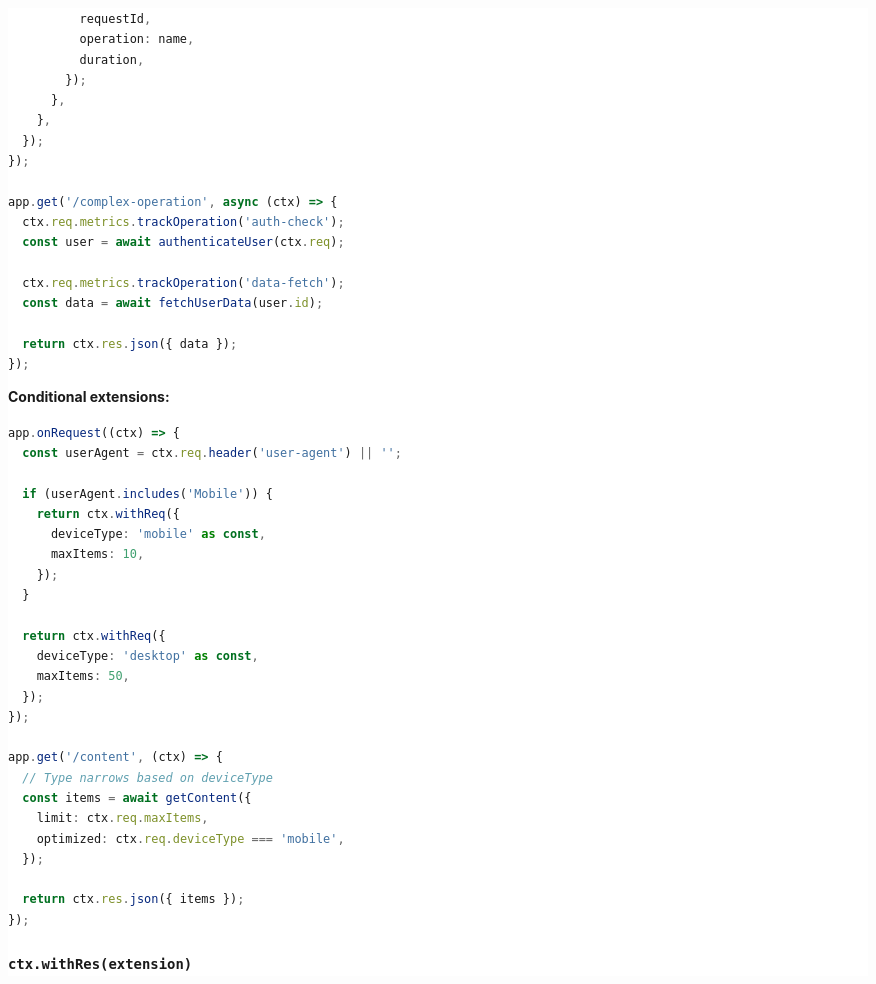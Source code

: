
 ```typescript
          requestId,
          operation: name,
          duration,
        });
      },
    },
  });
});

app.get('/complex-operation', async (ctx) => {
  ctx.req.metrics.trackOperation('auth-check');
  const user = await authenticateUser(ctx.req);

  ctx.req.metrics.trackOperation('data-fetch');
  const data = await fetchUserData(user.id);

  return ctx.res.json({ data });
});
```

**Conditional extensions:**

```typescript
app.onRequest((ctx) => {
  const userAgent = ctx.req.header('user-agent') || '';

  if (userAgent.includes('Mobile')) {
    return ctx.withReq({
      deviceType: 'mobile' as const,
      maxItems: 10,
    });
  }

  return ctx.withReq({
    deviceType: 'desktop' as const,
    maxItems: 50,
  });
});

app.get('/content', (ctx) => {
  // Type narrows based on deviceType
  const items = await getContent({
    limit: ctx.req.maxItems,
    optimized: ctx.req.deviceType === 'mobile',
  });

  return ctx.res.json({ items });
});
```

### `ctx.withRes(extension)`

> [GOAL OF THE EXERCISE]
In the copy, keep every line of the data above exactly and drop each picture.

> [WRITTEN REPLY]
Source code

:
 ```typescript
          requestId,
          operation: name,
          duration,
        });
      },
    },
  });
});

app.get('/complex-operation', async (ctx) => {
  ctx.req.metrics.trackOperation('auth-check');
  const user = await authenticateUser(ctx.req);

  ctx.req.metrics.trackOperation('data-fetch');
  const data = await fetchUserData(user.id);

  return ctx.res.json({ data });
});
```

**Conditional extensions:**

```typescript
app.onRequest((ctx) => {
  const userAgent = ctx.req.header('user-agent') || '';

  if (userAgent.includes('Mobile')) {
    return ctx.withReq({
      deviceType: 'mobile' as const,
      maxItems: 10,
    });
  }

  return ctx.withReq({
    deviceType: 'desktop' as const,
    maxItems: 50,
  });
});

app.get('/content', (ctx) => {
  // Type narrows based on deviceType
  const items = await getContent({
    limit: ctx.req.maxItems,
    optimized: ctx.req.deviceType === 'mobile',
  });

  return ctx.res.json({ items });
});
```

### `ctx.withRes(extension)`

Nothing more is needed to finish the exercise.